(Alan Beck's term) The world to which listeners have access through production and broadcast. This is the equivalent of film's 'pro-filmic event' and the 'extra-cinematic world'. It is the world out there at which the microphone points.
This must be related to radio apparatus theory.
Beck, Alan, 2002, The Death of Radio? An essay in radio-philosophy for the digital age, electronic book published by Sound Journal
reality/Lifeworld and the extra-radio world
Again, I strive to find workable terms for those connections between a media text and its reader. I will discuss (a) reality and Lifeworld, (b) the pro-filmic event (from film theory) and (c) my coinage to match this, the extra-radio world, and (d) referentiality. And I will warn that the terms are not stable.
(a) Reality, long debated, and as a short-cut definition, is the 'simply there' and:
This reality of everyday life does not require additional verification over and beyond its simple presence. It is simply there, as self-evident and compelling facticity. I know that it is real.
(Berger and Luckmann, 1966, 23)
Reality is the extralinguistic 'reality' that constitutes the space that determines man's existential condition. It is discursively shaped, of course:
[R]eality is something we construct something that results from the interaction of what we bring, and the world we bring it to.
(Gramont, 1990, 1)
For 'reality', I prefer to use the Lifeworld, the sociologists' term. I also refer to the listener's own existential situation.
(b) The next term is the pro-filmic event. Film studies employs the convenient 'pro-filmic event' for what the camera shoots (Sweeney 1994). There is also the 'extra-cinematic event'. So one talks of the pro-filmic reality, in the case of film documentary, and of the plausibility of the fictional pro-filmic world (King, 1992, 35).
(c) My coinage to match this is the extra-radio world. As I say, this is on the example of the pro-filmic event and the extra-cinematic event, and it seeks to meet a similar need in radio theory. The extra-radio world is the term for what radio 'shoots', so as to speak, or records and collects. It designates all that is captured by the radio microphone 'out there' and all that is captured - now - digitally (sampling and treatment). It is the world to which listeners have access through production and broadcast. This also enables me to speak of radio and the extra-radio (again on the model of the cinematic and the extra-cinematic).
So the extra-radio world covers both the actuality of the Lifeworld (e.g., interviews, newsreading and chat) and then on to entertaining fiction. Like its film equivalent, it is a term to pin down all that the microphone is pointed at. There is a slight contradiction in that it has a hint of deriving from the production stage of radio, and there is the post-production stage also to consider. Most of the data that radio collects for broadcast is still through the technology of the microphone and the rest comes from digital sampling etc.
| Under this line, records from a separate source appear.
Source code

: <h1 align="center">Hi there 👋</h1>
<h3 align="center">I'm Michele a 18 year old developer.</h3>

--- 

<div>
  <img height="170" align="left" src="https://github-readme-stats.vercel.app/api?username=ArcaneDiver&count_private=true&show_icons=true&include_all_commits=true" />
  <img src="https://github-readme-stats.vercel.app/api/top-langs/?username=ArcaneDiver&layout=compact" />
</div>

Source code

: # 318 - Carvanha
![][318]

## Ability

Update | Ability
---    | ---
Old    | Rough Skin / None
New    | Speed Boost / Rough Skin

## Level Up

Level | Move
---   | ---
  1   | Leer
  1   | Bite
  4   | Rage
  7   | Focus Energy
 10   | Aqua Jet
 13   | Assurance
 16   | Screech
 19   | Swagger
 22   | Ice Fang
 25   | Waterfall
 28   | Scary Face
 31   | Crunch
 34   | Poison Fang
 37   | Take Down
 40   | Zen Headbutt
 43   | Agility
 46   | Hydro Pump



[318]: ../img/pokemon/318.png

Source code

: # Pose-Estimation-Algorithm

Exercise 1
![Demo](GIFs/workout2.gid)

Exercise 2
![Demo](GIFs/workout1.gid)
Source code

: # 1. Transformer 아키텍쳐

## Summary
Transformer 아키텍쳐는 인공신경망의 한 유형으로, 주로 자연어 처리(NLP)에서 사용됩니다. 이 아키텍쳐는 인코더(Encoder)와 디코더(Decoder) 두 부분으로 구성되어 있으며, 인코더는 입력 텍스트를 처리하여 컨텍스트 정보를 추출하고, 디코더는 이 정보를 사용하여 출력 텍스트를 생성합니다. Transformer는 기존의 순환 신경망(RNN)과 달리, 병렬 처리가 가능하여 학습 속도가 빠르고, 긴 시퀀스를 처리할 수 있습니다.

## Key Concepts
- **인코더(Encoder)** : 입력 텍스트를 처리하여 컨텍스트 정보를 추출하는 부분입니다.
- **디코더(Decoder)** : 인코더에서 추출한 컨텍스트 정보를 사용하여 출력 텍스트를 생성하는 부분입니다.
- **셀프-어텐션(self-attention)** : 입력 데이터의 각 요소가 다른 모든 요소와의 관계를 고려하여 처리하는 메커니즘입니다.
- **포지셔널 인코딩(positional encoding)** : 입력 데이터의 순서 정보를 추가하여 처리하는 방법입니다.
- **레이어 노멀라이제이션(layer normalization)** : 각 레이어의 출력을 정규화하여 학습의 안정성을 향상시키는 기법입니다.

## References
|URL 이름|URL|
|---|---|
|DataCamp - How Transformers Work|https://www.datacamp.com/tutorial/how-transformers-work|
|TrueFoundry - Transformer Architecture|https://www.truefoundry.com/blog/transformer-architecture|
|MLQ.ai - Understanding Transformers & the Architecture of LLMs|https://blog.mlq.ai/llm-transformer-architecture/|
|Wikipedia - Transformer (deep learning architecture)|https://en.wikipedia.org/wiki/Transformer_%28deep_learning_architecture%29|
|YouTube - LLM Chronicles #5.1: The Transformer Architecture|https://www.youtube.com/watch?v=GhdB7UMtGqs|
My term uses 'world' rather than the 'event' of the pro-filmic event, and does so because the film term deals much more with narrative fictional film and also because I wish to link with another coinage of mine, the 'radioworld' which I introduce in Section 7. Also the 'pro-' of the film term suggests the visual use of the apparatus, with the 'mise en scène' laid out in front of the camera lens. My 'extra-' hopefully covers all the formats (genres) of radio, and both the microphone and digital collection of data.